A faithful copy of the listing below is required.

════════

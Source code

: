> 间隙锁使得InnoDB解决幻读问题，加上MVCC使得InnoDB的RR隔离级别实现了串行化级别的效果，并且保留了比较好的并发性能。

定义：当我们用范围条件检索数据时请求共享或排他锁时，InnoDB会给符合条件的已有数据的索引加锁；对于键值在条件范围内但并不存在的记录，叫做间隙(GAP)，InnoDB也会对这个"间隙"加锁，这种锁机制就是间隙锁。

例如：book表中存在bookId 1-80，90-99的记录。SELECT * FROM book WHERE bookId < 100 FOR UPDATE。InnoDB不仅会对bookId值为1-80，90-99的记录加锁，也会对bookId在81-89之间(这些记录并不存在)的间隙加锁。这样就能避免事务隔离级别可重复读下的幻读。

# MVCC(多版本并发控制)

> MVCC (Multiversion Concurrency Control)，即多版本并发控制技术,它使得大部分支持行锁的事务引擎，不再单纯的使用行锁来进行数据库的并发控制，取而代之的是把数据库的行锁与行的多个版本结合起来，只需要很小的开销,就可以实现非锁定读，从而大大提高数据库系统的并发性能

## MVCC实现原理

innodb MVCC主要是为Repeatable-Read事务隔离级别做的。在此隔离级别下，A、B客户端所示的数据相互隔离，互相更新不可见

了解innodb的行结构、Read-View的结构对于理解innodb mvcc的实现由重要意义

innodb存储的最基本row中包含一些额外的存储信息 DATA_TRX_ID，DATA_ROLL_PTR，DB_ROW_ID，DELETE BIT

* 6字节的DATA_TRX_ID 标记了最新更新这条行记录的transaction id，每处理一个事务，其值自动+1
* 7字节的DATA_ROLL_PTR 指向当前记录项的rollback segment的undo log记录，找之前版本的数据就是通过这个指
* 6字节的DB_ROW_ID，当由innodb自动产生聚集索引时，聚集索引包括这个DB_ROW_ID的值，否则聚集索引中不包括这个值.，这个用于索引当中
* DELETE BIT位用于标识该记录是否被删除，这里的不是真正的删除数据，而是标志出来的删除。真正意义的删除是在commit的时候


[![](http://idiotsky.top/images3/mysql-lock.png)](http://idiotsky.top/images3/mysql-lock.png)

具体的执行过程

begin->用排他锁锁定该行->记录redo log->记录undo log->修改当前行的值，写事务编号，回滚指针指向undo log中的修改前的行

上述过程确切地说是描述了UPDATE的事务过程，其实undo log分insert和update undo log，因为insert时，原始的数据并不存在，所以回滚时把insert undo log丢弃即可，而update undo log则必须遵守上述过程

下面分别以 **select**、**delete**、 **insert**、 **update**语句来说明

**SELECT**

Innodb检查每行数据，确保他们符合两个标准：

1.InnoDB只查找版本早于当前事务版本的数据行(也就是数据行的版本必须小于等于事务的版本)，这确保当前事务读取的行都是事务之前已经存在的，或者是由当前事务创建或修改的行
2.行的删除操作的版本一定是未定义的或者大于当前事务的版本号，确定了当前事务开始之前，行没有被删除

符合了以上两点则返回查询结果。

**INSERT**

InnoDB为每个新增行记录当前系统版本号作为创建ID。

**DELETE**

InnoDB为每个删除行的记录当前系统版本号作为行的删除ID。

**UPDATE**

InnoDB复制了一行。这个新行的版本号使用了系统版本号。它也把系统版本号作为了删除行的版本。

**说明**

════════

Expected answer:
Source code

:> 间隙锁使得InnoDB解决幻读问题，加上MVCC使得InnoDB的RR隔离级别实现了串行化级别的效果，并且保留了比较好的并发性能。

定义：当我们用范围条件检索数据时请求共享或排他锁时，InnoDB会给符合条件的已有数据的索引加锁；对于键值在条件范围内但并不存在的记录，叫做间隙(GAP)，InnoDB也会对这个"间隙"加锁，这种锁机制就是间隙锁。

例如：book表中存在bookId 1-80，90-99的记录。SELECT * FROM book WHERE bookId < 100 FOR UPDATE。InnoDB不仅会对bookId值为1-80，90-99的记录加锁，也会对bookId在81-89之间(这些记录并不存在)的间隙加锁。这样就能避免事务隔离级别可重复读下的幻读。

# MVCC(多版本并发控制)

> MVCC (Multiversion Concurrency Control)，即多版本并发控制技术,它使得大部分支持行锁的事务引擎，不再单纯的使用行锁来进行数据库的并发控制，取而代之的是把数据库的行锁与行的多个版本结合起来，只需要很小的开销,就可以实现非锁定读，从而大大提高数据库系统的并发性能

## MVCC实现原理

innodb MVCC主要是为Repeatable-Read事务隔离级别做的。在此隔离级别下，A、B客户端所示的数据相互隔离，互相更新不可见

了解innodb的行结构、Read-View的结构对于理解innodb mvcc的实现由重要意义

innodb存储的最基本row中包含一些额外的存储信息 DATA_TRX_ID，DATA_ROLL_PTR，DB_ROW_ID，DELETE BIT

* 6字节的DATA_TRX_ID 标记了最新更新这条行记录的transaction id，每处理一个事务，其值自动+1
* 7字节的DATA_ROLL_PTR 指向当前记录项的rollback segment的undo log记录，找之前版本的数据就是通过这个指
* 6字节的DB_ROW_ID，当由innodb自动产生聚集索引时，聚集索引包括这个DB_ROW_ID的值，否则聚集索引中不包括这个值.，这个用于索引当中
* DELETE BIT位用于标识该记录是否被删除，这里的不是真正的删除数据，而是标志出来的删除。真正意义的删除是在commit的时候


[![](http://idiotsky.top/images3/mysql-lock.png)](http://idiotsky.top/images3/mysql-lock.png)

具体的执行过程

begin->用排他锁锁定该行->记录redo log->记录undo log->修改当前行的值，写事务编号，回滚指针指向undo log中的修改前的行

上述过程确切地说是描述了UPDATE的事务过程，其实undo log分insert和update undo log，因为insert时，原始的数据并不存在，所以回滚时把insert undo log丢弃即可，而update undo log则必须遵守上述过程

下面分别以 **select**、**delete**、 **insert**、 **update**语句来说明

**SELECT**

Innodb检查每行数据，确保他们符合两个标准：

1.InnoDB只查找版本早于当前事务版本的数据行(也就是数据行的版本必须小于等于事务的版本)，这确保当前事务读取的行都是事务之前已经存在的，或者是由当前事务创建或修改的行
2.行的删除操作的版本一定是未定义的或者大于当前事务的版本号，确定了当前事务开始之前，行没有被删除

符合了以上两点则返回查询结果。

**INSERT**

InnoDB为每个新增行记录当前系统版本号作为创建ID。

**DELETE**

InnoDB为每个删除行的记录当前系统版本号作为行的删除ID。

**UPDATE**

InnoDB复制了一行。这个新行的版本号使用了系统版本号。它也把系统版本号作为了删除行的版本。

**说明**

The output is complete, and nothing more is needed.